* **Task goal**
Please show every line in the entries below that includes the word "thebibliography".

==== Source information

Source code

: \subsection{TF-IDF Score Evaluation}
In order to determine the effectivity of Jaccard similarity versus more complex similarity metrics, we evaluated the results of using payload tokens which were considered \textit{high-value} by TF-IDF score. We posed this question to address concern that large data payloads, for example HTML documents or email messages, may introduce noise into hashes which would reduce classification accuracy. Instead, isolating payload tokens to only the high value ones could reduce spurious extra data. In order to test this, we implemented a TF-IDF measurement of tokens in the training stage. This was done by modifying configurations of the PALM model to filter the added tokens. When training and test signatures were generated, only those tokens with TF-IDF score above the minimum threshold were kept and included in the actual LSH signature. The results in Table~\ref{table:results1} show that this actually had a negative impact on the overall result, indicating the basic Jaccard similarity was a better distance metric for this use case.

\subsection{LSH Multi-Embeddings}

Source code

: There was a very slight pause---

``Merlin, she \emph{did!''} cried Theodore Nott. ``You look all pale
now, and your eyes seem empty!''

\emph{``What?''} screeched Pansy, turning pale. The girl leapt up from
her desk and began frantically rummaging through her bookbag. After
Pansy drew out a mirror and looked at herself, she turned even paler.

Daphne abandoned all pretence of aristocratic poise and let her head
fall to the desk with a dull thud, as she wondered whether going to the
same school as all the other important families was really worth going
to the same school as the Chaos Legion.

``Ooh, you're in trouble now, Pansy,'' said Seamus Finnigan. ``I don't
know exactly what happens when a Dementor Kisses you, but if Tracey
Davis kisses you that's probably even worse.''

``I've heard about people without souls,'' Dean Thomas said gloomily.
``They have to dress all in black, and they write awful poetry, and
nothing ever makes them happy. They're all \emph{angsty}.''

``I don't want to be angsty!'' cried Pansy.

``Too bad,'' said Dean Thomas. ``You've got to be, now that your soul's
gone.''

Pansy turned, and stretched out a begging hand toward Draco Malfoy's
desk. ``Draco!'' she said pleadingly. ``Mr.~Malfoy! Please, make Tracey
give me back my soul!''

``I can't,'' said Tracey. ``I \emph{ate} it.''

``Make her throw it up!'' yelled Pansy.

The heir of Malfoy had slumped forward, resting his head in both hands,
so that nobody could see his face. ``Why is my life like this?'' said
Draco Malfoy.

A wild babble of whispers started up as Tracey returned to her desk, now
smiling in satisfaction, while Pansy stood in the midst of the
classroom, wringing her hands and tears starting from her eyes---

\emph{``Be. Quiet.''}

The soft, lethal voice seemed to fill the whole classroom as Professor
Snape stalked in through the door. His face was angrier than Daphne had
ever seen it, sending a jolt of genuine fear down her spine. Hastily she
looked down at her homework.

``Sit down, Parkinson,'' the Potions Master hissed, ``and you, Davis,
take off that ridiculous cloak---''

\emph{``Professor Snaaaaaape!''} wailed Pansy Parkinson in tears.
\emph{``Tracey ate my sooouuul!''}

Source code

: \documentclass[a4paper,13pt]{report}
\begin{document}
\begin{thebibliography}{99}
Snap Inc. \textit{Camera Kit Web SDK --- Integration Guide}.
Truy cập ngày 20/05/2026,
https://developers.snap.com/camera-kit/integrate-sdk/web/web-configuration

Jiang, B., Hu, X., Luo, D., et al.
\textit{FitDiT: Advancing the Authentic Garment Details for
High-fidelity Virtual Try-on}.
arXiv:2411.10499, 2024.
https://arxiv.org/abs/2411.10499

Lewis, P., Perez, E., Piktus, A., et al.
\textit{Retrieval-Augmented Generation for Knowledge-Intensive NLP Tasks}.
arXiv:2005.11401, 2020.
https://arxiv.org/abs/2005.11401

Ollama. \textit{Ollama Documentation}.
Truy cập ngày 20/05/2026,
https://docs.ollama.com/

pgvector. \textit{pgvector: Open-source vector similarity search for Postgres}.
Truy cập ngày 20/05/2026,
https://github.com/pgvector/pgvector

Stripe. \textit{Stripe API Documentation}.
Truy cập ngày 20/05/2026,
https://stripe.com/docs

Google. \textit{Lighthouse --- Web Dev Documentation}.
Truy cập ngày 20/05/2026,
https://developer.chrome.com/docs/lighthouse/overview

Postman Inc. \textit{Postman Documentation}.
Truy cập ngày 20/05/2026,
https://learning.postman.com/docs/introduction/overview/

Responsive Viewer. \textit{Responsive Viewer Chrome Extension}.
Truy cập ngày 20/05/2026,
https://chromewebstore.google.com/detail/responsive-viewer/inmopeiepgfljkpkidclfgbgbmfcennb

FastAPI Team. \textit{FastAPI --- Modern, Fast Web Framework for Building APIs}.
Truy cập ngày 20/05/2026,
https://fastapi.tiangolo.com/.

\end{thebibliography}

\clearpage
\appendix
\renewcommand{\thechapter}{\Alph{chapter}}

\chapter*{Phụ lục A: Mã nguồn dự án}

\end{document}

========

* **Output below**
\begin{thebibliography}{99}
\end{thebibliography}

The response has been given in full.